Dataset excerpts

+===+

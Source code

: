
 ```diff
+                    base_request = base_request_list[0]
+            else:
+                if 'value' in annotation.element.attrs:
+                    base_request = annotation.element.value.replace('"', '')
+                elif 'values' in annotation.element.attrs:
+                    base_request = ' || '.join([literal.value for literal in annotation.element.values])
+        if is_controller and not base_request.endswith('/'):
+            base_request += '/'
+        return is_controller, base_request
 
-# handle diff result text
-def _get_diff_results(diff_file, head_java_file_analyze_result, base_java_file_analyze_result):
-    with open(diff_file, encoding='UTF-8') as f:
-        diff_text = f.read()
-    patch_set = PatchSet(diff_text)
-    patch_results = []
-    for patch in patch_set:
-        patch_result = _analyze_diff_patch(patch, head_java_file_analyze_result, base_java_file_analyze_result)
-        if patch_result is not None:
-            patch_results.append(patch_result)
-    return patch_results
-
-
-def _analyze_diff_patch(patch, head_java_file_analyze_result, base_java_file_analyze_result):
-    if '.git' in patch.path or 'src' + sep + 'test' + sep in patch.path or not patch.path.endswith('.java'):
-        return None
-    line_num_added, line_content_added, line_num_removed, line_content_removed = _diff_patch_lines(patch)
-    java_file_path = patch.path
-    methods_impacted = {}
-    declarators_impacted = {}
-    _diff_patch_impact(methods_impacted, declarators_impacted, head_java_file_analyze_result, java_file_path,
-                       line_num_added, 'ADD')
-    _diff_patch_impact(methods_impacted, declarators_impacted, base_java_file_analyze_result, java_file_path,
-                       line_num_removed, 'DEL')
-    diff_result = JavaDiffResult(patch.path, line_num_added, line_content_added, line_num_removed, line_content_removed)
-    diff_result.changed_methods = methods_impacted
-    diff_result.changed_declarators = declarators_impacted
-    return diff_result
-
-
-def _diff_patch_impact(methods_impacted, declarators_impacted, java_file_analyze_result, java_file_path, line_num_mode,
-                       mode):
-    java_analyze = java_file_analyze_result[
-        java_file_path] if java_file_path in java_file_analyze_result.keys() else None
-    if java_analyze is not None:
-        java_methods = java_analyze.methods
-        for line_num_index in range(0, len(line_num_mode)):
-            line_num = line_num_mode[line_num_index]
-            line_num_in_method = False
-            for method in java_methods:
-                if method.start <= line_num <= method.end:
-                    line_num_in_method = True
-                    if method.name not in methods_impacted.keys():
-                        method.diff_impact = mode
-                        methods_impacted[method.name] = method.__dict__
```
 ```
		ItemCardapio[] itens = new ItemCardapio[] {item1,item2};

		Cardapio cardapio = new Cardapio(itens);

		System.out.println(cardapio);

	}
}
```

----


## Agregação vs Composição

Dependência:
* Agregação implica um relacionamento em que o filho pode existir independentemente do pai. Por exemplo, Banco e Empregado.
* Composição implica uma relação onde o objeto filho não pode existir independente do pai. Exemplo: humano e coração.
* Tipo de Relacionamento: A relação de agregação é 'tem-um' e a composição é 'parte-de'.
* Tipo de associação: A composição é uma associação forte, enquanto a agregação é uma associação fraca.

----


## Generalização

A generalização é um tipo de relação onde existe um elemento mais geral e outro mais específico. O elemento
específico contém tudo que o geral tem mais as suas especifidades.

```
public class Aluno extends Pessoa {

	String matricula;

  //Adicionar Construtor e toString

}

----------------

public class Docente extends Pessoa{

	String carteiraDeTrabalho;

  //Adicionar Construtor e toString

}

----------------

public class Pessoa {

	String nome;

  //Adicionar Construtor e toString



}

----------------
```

+===+

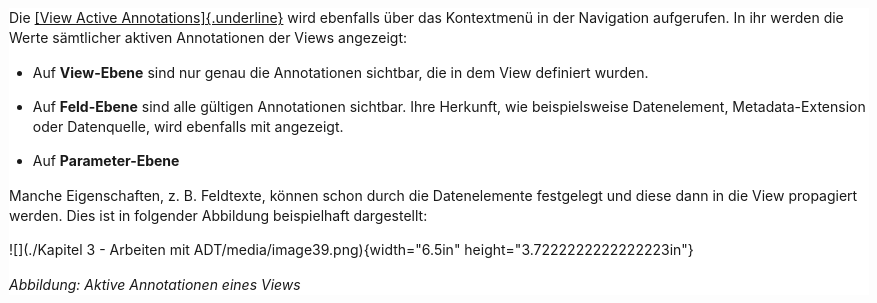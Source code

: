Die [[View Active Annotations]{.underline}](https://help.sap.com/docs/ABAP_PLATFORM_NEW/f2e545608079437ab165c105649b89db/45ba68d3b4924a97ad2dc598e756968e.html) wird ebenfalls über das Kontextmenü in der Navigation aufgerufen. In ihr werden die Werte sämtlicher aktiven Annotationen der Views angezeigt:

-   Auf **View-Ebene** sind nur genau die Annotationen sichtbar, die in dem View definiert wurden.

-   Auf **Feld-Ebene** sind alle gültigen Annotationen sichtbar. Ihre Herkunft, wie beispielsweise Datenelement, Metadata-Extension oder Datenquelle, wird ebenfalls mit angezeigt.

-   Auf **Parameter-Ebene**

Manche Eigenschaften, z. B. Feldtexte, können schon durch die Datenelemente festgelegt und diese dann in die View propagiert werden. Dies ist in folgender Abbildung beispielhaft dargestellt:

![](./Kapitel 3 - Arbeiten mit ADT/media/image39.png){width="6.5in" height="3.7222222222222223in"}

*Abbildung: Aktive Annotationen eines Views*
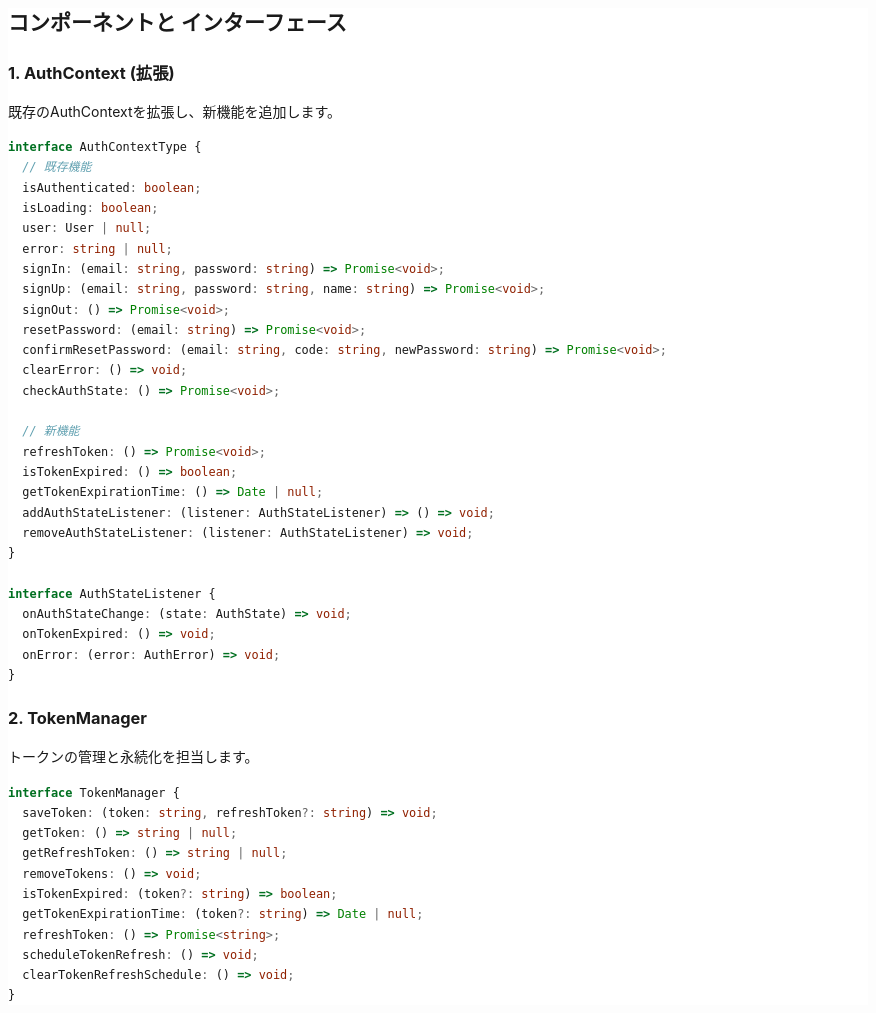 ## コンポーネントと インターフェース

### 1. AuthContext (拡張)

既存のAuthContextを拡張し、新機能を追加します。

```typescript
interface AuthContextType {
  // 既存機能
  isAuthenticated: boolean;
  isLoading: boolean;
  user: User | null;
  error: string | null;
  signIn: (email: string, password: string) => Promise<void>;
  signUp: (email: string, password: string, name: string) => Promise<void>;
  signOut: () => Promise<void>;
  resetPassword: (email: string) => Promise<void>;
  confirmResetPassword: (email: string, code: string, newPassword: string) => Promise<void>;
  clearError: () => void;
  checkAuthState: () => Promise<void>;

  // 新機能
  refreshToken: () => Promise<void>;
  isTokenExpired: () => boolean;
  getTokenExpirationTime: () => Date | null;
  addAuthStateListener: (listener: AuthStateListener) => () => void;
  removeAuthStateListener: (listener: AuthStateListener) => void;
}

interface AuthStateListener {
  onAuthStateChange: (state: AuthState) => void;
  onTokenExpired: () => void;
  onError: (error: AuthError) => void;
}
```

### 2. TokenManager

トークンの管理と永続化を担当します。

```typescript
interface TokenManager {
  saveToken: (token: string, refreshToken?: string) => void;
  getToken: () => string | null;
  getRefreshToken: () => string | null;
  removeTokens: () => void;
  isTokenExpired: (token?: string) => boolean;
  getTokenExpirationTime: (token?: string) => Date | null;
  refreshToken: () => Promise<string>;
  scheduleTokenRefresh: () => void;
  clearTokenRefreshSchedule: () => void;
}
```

+===+

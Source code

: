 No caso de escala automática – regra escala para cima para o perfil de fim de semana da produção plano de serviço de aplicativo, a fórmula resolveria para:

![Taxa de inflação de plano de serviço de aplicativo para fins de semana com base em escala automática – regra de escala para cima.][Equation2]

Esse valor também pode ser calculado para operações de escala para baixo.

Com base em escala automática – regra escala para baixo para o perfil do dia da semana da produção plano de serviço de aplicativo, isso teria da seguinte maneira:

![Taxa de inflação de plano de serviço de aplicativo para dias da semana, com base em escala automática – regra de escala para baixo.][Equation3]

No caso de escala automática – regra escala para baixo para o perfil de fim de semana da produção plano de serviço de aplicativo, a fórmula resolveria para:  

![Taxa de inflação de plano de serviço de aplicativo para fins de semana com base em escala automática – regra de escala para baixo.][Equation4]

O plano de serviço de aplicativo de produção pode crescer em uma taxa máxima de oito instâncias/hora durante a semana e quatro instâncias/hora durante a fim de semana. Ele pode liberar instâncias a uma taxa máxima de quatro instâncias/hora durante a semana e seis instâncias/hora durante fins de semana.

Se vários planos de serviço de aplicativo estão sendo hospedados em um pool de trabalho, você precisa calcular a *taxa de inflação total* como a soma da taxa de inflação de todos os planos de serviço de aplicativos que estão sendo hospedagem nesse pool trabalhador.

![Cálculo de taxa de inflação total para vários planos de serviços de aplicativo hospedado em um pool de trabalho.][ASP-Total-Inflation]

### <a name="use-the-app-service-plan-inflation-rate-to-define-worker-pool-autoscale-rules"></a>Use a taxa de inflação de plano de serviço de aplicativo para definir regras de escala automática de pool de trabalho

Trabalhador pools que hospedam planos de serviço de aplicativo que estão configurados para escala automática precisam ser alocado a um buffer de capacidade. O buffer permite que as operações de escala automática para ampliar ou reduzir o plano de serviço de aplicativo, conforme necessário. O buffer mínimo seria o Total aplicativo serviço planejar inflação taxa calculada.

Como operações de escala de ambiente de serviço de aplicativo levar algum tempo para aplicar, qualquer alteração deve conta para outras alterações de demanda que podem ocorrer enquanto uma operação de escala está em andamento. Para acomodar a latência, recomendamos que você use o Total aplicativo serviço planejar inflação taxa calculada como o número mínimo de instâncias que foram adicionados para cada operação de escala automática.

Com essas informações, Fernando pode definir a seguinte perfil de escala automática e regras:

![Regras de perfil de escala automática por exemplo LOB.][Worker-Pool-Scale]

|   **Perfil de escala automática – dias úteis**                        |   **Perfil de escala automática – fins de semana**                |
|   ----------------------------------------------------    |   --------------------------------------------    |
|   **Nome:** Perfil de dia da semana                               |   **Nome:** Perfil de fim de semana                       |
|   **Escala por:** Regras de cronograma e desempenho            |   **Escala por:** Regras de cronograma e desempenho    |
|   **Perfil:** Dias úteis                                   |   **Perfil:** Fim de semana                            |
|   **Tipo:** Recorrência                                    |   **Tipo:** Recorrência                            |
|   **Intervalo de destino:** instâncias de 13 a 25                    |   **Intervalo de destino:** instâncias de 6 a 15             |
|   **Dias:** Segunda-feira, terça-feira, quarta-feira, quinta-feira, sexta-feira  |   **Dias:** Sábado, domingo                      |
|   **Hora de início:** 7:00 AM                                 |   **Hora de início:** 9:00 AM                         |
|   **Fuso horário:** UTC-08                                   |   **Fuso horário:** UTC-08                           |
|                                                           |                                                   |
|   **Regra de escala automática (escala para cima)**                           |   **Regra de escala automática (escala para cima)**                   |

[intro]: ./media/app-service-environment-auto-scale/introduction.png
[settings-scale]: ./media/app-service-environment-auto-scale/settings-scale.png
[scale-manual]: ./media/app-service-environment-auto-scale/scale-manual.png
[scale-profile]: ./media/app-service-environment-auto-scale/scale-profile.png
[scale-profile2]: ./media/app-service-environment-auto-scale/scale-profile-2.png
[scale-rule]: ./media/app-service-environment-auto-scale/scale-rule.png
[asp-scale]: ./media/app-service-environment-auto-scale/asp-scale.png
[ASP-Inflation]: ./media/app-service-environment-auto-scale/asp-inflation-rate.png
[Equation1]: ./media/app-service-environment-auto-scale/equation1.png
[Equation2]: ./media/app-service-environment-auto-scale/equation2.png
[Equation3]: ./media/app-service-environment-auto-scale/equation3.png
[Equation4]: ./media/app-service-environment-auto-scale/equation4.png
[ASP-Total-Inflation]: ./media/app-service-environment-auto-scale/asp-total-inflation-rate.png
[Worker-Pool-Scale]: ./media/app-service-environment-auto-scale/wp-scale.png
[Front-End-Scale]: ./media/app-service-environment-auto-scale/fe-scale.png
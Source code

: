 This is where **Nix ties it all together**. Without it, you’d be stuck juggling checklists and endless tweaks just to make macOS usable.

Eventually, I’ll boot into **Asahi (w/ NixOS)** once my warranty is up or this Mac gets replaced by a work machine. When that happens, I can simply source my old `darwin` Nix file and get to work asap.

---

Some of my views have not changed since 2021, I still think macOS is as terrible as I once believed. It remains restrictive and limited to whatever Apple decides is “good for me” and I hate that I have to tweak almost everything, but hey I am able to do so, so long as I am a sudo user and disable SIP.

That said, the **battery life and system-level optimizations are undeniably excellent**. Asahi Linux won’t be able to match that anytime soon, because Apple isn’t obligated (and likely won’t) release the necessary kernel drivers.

+===+

▶ [WHAT YOU NEED TO DO]: What is the number of lines in the records that contain the string "mais"? Give only that number.

▶ [OUTPUT OF THE EXERCISE]: 2